The Cliffhanger

Day 2. With the dust still settling, the hangover begins.

This all feels a bit like The Italian Job cliffhanger, except the British economy, and its civility, sits roadside, and it’s the disenfranchised and elderly walking over the edge.

I wonder if now the consequences of this decision are clearer —in part thanks to the furious googling, embarrassingly, after the event – would Joe Public still shuffle to the other end of the bus?

Brexiter Mandy Suthi and family wouldn’t. “The facts are coming in now and our eyes are actually open” she bemoaned. Only the facts were there all along for those who sought them, though in fairness they were less exciting than the fervour-inducing mis-truths Leave sensationalised.

“The most dangerous creation of any society is the man who has nothing to lose”, warned James Arthur Baldwin. Here lies the real issue – the Tory-Remain camps utter failure to admit the suffering rolling austerity continues to have on those micro economies outside its prospering capital have ultimately been its, and our, downfall.

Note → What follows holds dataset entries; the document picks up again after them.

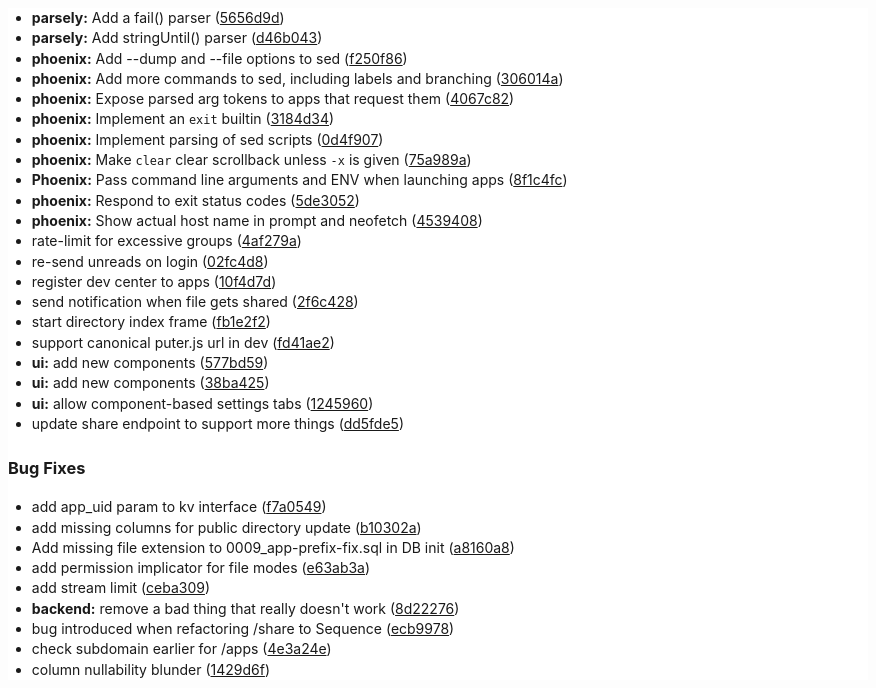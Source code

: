 * **parsely:** Add a fail() parser ([5656d9d](https://forkware.io/commit/5656d9d42f76202a534ad640d3a4e287e0e40418))
* **parsely:** Add stringUntil() parser ([d46b043](https://forkware.io/commit/d46b043c5d16f1205d61de3f3ba43ed8ad7bff93))
* **phoenix:** Add --dump and --file options to sed ([f250f86](https://forkware.io/commit/f250f86446a506f24fa2ad396328e3a2212a68d0))
* **phoenix:** Add more commands to sed, including labels and branching ([306014a](https://forkware.io/commit/306014adc77a7ca155feb95d1146cb46ee075b52))
* **phoenix:** Expose parsed arg tokens to apps that request them ([4067c82](https://forkware.io/commit/4067c82486c99cad20f41927ad39ebea438b717f))
* **phoenix:** Implement an `exit` builtin ([3184d34](https://forkware.io/commit/3184d3482c7b95c0fd1fc0745555ff82fc9a8c99))
* **phoenix:** Implement parsing of sed scripts ([0d4f907](https://forkware.io/commit/0d4f907b6675b15bd50a55f50aa28f0803b18b7b))
* **phoenix:** Make `clear` clear scrollback unless `-x` is given ([75a989a](https://forkware.io/commit/75a989a7b69bfdfdf69e5f0365027c5b27d8bfc6))
* **Phoenix:** Pass command line arguments and ENV when launching apps ([8f1c4fc](https://forkware.io/commit/8f1c4fcda98e72a7b970e8c6fc2fe39a5e012264))
* **phoenix:** Respond to exit status codes ([5de3052](https://forkware.io/commit/5de305202656a172b187dac87543d6c1c69a2958))
* **phoenix:** Show actual host name in prompt and neofetch ([4539408](https://forkware.io/commit/4539408a218a50244dc615cf7de56c29dcac53e6))
* rate-limit for excessive groups ([4af279a](https://forkware.io/commit/4af279a72fc9de89ddc3ba51806ca3760a36265d))
* re-send unreads on login ([02fc4d8](https://forkware.io/commit/02fc4d86b7166fb4803be5d28e2a593d6b7d9785))
* register dev center to apps ([10f4d7d](https://forkware.io/commit/10f4d7d50ce9314f9c3888c74cb17c8ebbecee98))
* send notification when file gets shared ([2f6c428](https://forkware.io/commit/2f6c428a403a006f7878861d2f0356c3294519be))
* start directory index frame ([fb1e2f2](https://forkware.io/commit/fb1e2f21fb67aefe0602f6c978199c7cd019bbf7))
* support canonical puter.js url in dev ([fd41ae2](https://forkware.io/commit/fd41ae217c7a9f7229326f62a829471580a744bd))
* **ui:** add new components ([577bd59](https://forkware.io/commit/577bd59b6cc94810e851ad544f8234e25a4e6e27))
* **ui:** add new components ([38ba425](https://forkware.io/commit/38ba42575ce9f3506f8ce219b9580202b3ed9993))
* **ui:** allow component-based settings tabs ([1245960](https://forkware.io/commit/124596058a286241b51dd87ce2fc1a68478cb5b8))
* update share endpoint to support more things ([dd5fde5](https://forkware.io/commit/dd5fde5130c1840ab598e6622766ae835142e58a))


### Bug Fixes

* add app_uid param to kv interface ([f7a0549](https://forkware.io/commit/f7a054956b8739a3bc305a49faee929ea0da1e15))
* add missing columns for public directory update ([b10302a](https://forkware.io/commit/b10302ad744fd9c58f9735743e075815183c772c))
* Add missing file extension to 0009_app-prefix-fix.sql in DB init ([a8160a8](https://forkware.io/commit/a8160a8cdcdd6aff98728a6f1643d93386e6bb5a))
* add permission implicator for file modes ([e63ab3a](https://forkware.io/commit/e63ab3a67f6555eb13d6af477a8da9f1b54d6608))
* add stream limit ([ceba309](https://forkware.io/commit/ceba309dbd4df89f310d1a530f939a5b7991f4c7))
* **backend:** remove a bad thing that really doesn't work ([8d22276](https://forkware.io/commit/8d22276f13106f7642d11da30b1500817a20ad43))
* bug introduced when refactoring /share to Sequence ([ecb9978](https://forkware.io/commit/ecb997885c1efb766827c84d2ffb8dc6ddabe992))
* check subdomain earlier for /apps ([4e3a24e](https://forkware.io/commit/4e3a24e6093e279e210765e07e436f4e63b74072))
* column nullability blunder ([1429d6f](https://forkware.io/commit/1429d6f57c67dff51fc41ca0c2868f8d000845f1))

‘This was a working-class revolt, but it is not a working-class victory. That’s the tragedy here. The collective howl of rage from depressed, deindustrialised parts of the country bled white and reckless by Thatcher, Blair and Cameron has turned into a triumph for another set of elites. Another banking crisis, another old Etonian in power – that’s what we’ve got to look forward to as Scotland decides when to let go of the rope and the union splinters into jagged shards and we all realise we’re stuck on a rainy rock with Michael Gove, forever.’

The realisation that this is more like self-destruct than victory for the ‘ordinary, decent people’ Leave championed starts to sink in with market volatility likely to significantly impact both state and private pensions and the uncertainty impacting employment and business investment. Within hours of the verdict, Leave leadership demonstrated the lack of integrity transparent to Remainers all along, with the referendum verdict being used to tear down what is left of the left and build up what is rising, far right.

Interesting that a referendum is not binding, and is actually more of an extraordinarily expensive opinion poll, according to Anthony Hilton in the Evening Standard. Despite leave cries that Parliament has lost ‘sovereignty’, it has plenty enough to veto the vote and return to status quo. Though, the loss of public trust would be but one of the consequences of ignoring the mass’ will. Shop windows would surely follow.

Should social media accept a sizeable portion of responsibility here? A busy population increasingly relies on Facebook for news and current affairs – how many of us were lulled into a false sense of security by its algorithms, delivering only what we wanted to hear? Or has have we built this narrow frame of reference ourselves by associating with people that share (and share) our point of view? Unlikely this accounts for anywhere close to the 28% of no-shows, but political internet conspiracy theories are not new, with Harvard Law Professor Jonathan Zittrain exploration into how Google and Facebook can manipulate elections and the recent accusations of Google manipulating Hillary’s searches. Tin foil hats at the ready…

One thing I am grateful for over the past fortnight, and Facebook can accept some praise here, is how it now feels as though an apathetic generation has been politically awakened. Every act of democracy matters —people died for this right – but democracy needs to be honoured with effort. Truth often need to be sought out, as facts are not always forthcoming, which has been evident throughout these campaigns. The residual feeling of helplessness, disappointment and frustration will no doubt live on beyond June 24th through posts such as this, and as a consequence perhaps the Mandy Suthi’s of this world will take their responsibility a little more seriously next time.

I have read more on this subject than I could possibly share in one go – the gift and curse of a workaholic on vacation is idle time. But if you read just one of the articles linked in this thread, I suggest this post in The New Statesman: ‘I want my country back’, by Laurie Penny.

“I believe we can still be better than this. I want my country back, and it’s a country I’ve never known, and getting there will take more strength, more kindness, more resilience than this divided nation has mustered in living memory.”

I feel even more helpless writing this from Greece – as London burns, I shall now return to my lounger to do the same. I’d like to promise this will be the last of me on this subject but, with 7 days left in paradise, and the enormity of the problem back home, it probably won’t be.